Penolakan Tambang Emas Ilegal di Duo Koto Diduga Bermuatan Intrik Mafia, Ketua Pemuda Jadi Pahlawan Kesiangan

Pasaman Timur – Penolakan terhadap aktivitas tambang emas ilegal (PETI) di Kecamatan Duo Koto, Kabupaten Pasaman Timur, Sumatera Barat, ternyata bukan murni jeritan rakyat. Fakta di lapangan mengungkapkan, aksi tersebut hanyalah panggung intrik yang dimainkan oleh segelintir pemuda dengan kepentingan gelap. Dalangnya, tak lain Ketua Pemuda Suhardi, yang disebut-sebut menjadi “komando bayangan” dalam drama penolakan itu.
Isu kerusakan lingkungan dan ancaman bencana ekologis hanya dijadikan topeng. Di baliknya, mafia tambang diduga bermain halus, menentukan siapa yang boleh beroperasi dan siapa yang harus disingkirkan.
Nama Agus dan Nono sengaja dilempar ke publik sebagai kambing hitam.
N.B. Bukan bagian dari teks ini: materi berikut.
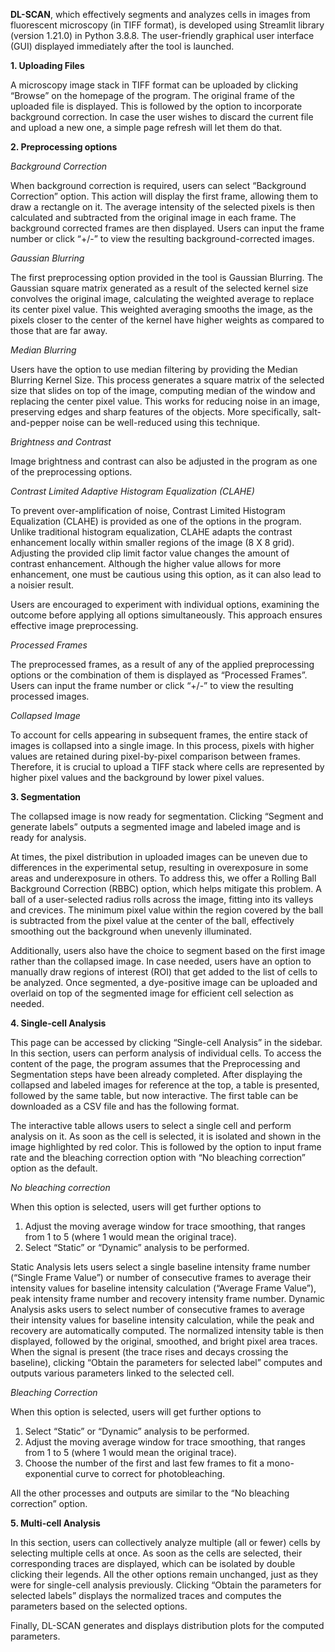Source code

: **DL-SCAN**, which effectively segments and analyzes cells in images from fluorescent microscopy (in TIFF format), is developed using Streamlit library (version 1.21.0) in Python 3.8.8. The user-friendly graphical user interface (GUI) displayed immediately after the tool is launched.

**1. Uploading Files**

A microscopy image stack in TIFF format can be uploaded by clicking “Browse” on the homepage of the program. The original frame of the uploaded file is displayed. This is followed by the option to incorporate background correction. In case the user wishes to discard the current file and upload a new one, a simple page refresh will let them do that.


**2. Preprocessing options**

*Background Correction*

When background correction is required, users can select “Background Correction” option. This action will display the first frame, allowing them to draw a rectangle on it. The average intensity of the selected pixels is then calculated and subtracted from the original image in each frame. The background corrected frames are then displayed. Users can input the frame number or click “+/-” to view the resulting background-corrected images.


*Gaussian Blurring*

The first preprocessing option provided in the tool is Gaussian Blurring. The Gaussian square matrix generated as a result of the selected kernel size convolves the original image, calculating the weighted average to replace its center pixel value. This weighted averaging smooths the image, as the pixels closer to the center of the kernel have higher weights as compared to those that are far away.


*Median Blurring*

Users have the option to use median filtering by providing the Median Blurring Kernel Size. This process generates a square matrix of the selected size that slides on top of the image, computing median of the window and replacing the center pixel value. This works for reducing noise in an image, preserving edges and sharp features of the objects. More specifically, salt-and-pepper noise can be well-reduced using this technique.


*Brightness and Contrast*

Image brightness and contrast can also be adjusted in the program as one of the preprocessing options. 


*Contrast Limited Adaptive Histogram Equalization (CLAHE)*

To prevent over-amplification of noise, Contrast Limited Histogram Equalization (CLAHE) is provided as one of the options in the program. Unlike traditional histogram equalization, CLAHE adapts the contrast enhancement locally within smaller regions of the image (8 X 8 grid). Adjusting the provided clip limit factor value changes the amount of contrast enhancement. Although the higher value allows for more enhancement, one must be cautious using this option, as it can also lead to a noisier result.

Users are encouraged to experiment with individual options, examining the outcome before applying all options simultaneously. This approach ensures effective image preprocessing.

*Processed Frames*

The preprocessed frames, as a result of any of the applied preprocessing options or the combination of them is displayed as “Processed Frames”. Users can input the frame number or click “+/-” to view the resulting processed images.

*Collapsed Image*

To account for cells appearing in subsequent frames, the entire stack of images is collapsed into a single image. In this process, pixels with higher values are retained during pixel-by-pixel comparison between frames. Therefore, it is crucial to upload a TIFF stack where cells are represented by higher pixel values and the background by lower pixel values.


**3. Segmentation**

The collapsed image is now ready for segmentation. Clicking “Segment and generate labels” outputs a segmented image and labeled image and is ready for analysis. 

At times, the pixel distribution in uploaded images can be uneven due to differences in the experimental setup, resulting in overexposure in some areas and underexposure in others. To address this, we offer a Rolling Ball Background Correction (RBBC) option, which helps mitigate this problem. A ball of a user-selected radius rolls across the image, fitting into its valleys and crevices. The minimum pixel value within the region covered by the ball is subtracted from the pixel value at the center of the ball, effectively smoothing out the background when unevenly illuminated. 

Additionally, users also have the choice to segment based on the first image rather than the collapsed image.
In case needed, users have an option to manually draw regions of interest (ROI) that get added to the list of cells to be analyzed.  Once segmented, a dye-positive image can be uploaded and overlaid on top of the segmented image for efficient cell selection as needed.

**4. Single-cell Analysis**

This page can be accessed by clicking “Single-cell Analysis” in the sidebar. In this section, users can perform analysis of individual cells. To access the content of the page, the program assumes that the Preprocessing and Segmentation steps have been already completed. After displaying the collapsed and labeled images for reference at the top, a table is presented, followed by the same table, but now interactive. The first table can be downloaded as a CSV file and has the following format. 
 
The interactive table allows users to select a single cell and perform analysis on it. As soon as the cell is selected, it is isolated and shown in the image highlighted by red color. This is followed by the option to input frame rate and the bleaching correction option with “No bleaching correction” option as the default. 

*No bleaching correction*

When this option is selected, users will get further options to
1.	Adjust the moving average window for trace smoothing, that ranges from 1 to 5 (where 1 would mean the original trace). 
2.	Select “Static” or “Dynamic” analysis to be performed.

Static Analysis lets users select a single baseline intensity frame number (“Single Frame Value”) or number of consecutive frames to average their intensity values for baseline intensity calculation (“Average Frame Value”), peak intensity frame number and recovery intensity frame number.
Dynamic Analysis asks users to select number of consecutive frames to average their intensity values for baseline intensity calculation, while the peak and recovery are automatically computed.
The normalized intensity table is then displayed, followed by the original, smoothed, and bright pixel area traces. When the signal is present (the trace rises and decays crossing the baseline), clicking “Obtain the parameters for selected label” computes and outputs various parameters linked to the selected cell.

*Bleaching Correction*

When this option is selected, users will get further options to
1.	Select “Static” or “Dynamic” analysis to be performed.
2.	Adjust the moving average window for trace smoothing, that ranges from 1 to 5 (where 1 would mean the original trace). 
3.	Choose the number of the first and last few frames to fit a mono-exponential curve to correct for photobleaching.

All the other processes and outputs are similar to the “No bleaching correction” option.


**5. Multi-cell Analysis**

In this section, users can collectively analyze multiple (all or fewer) cells by selecting multiple cells at once. As soon as the cells are selected, their corresponding traces are displayed, which can be isolated by double clicking their legends.  All the other options remain unchanged, just as they were for single-cell analysis previously. Clicking “Obtain the parameters for selected labels” displays the normalized traces and computes the parameters based on the selected options.

Finally, DL-SCAN generates and displays distribution plots for the computed parameters.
Padahal, keduanya hanyalah pion kecil dari puluhan pemain lain yang juga mengeruk keuntungan dari tambang ilegal. Kesalahan mereka sederhana: tidak ikut setor “uang koordinasi” kepada jaringan mafia. Akibatnya, mereka dijadikan sasaran sorotan.
“Jangan heran kenapa hanya Agus dan Nono yang disorot. Itu karena mereka tidak tunduk sama aturan setoran. Pemain lain aman-aman saja,” ujar seorang warga dengan nada getir.
Ironisnya, aktivitas PETI justru semakin meluas. Dari Batang Kundur, operasi tambang ilegal telah merambah Lanai Hilir, Lantai Mudik, Sinabuan hingga Muara Tambangan. Semua disebut berada di bawah kendali Roni Irawan alias Rohom—oknum ASN Dispora Pasaman yang sudah bertahun-tahun dikenal sebagai pemain lama tambang ilegal.
Rohom bukan hanya lihai, tapi juga dikenal congkak. Ucapannya bahkan melecehkan: “Tuhan pun tidak dia takuti, apalagi media abal-abal.” Namun, meski sepak terjangnya sudah jadi rahasia umum, hukum seolah tumpul menghadapi dirinya. Nama Rohom tak pernah benar-benar tersentuh aparat.
Lebih parah lagi, muncul kabar bahwa aparat penegak hukum pun mendapat tekanan. Kapolsek Duo Koto, IPDA Antoni Hasibuan, disebut terhimpit oleh intervensi dari atasan hingga para bos tambang agar tak bertindak tegas.
“Kapolsek pun katanya dapat tekanan, dari atasan sampai bos tambang. Jadi bagaimana bisa bertindak tegas?” beber sumber terpercaya.
Situasi ini semakin memperlihatkan bobroknya penegakan hukum di Pasaman Timur. Masyarakat asli yang benar-benar muak dengan PETI meminta agar aparat dan pemerintah daerah berhenti bermain mata, berhenti jadi macan ompong, serta menindak semua pelaku tanpa pandang bulu—termasuk Ketua Pemuda Suhardi yang diduga ikut menikmati manisnya hasil tambang haram.
PETI di Pasaman Timur adalah cermin paling telanjang bahwa negara sedang kalah telak oleh mafia tambang. Aparat seolah dipasung, hukum berubah jadi dagangan, dan rakyat kecil hanya dijadikan tameng untuk melindungi kepentingan para cukong. Jika kondisi ini terus dibiarkan, Pasaman tidak lagi sekadar daerah, melainkan akan berubah menjadi “republik kecil” milik preman tambang.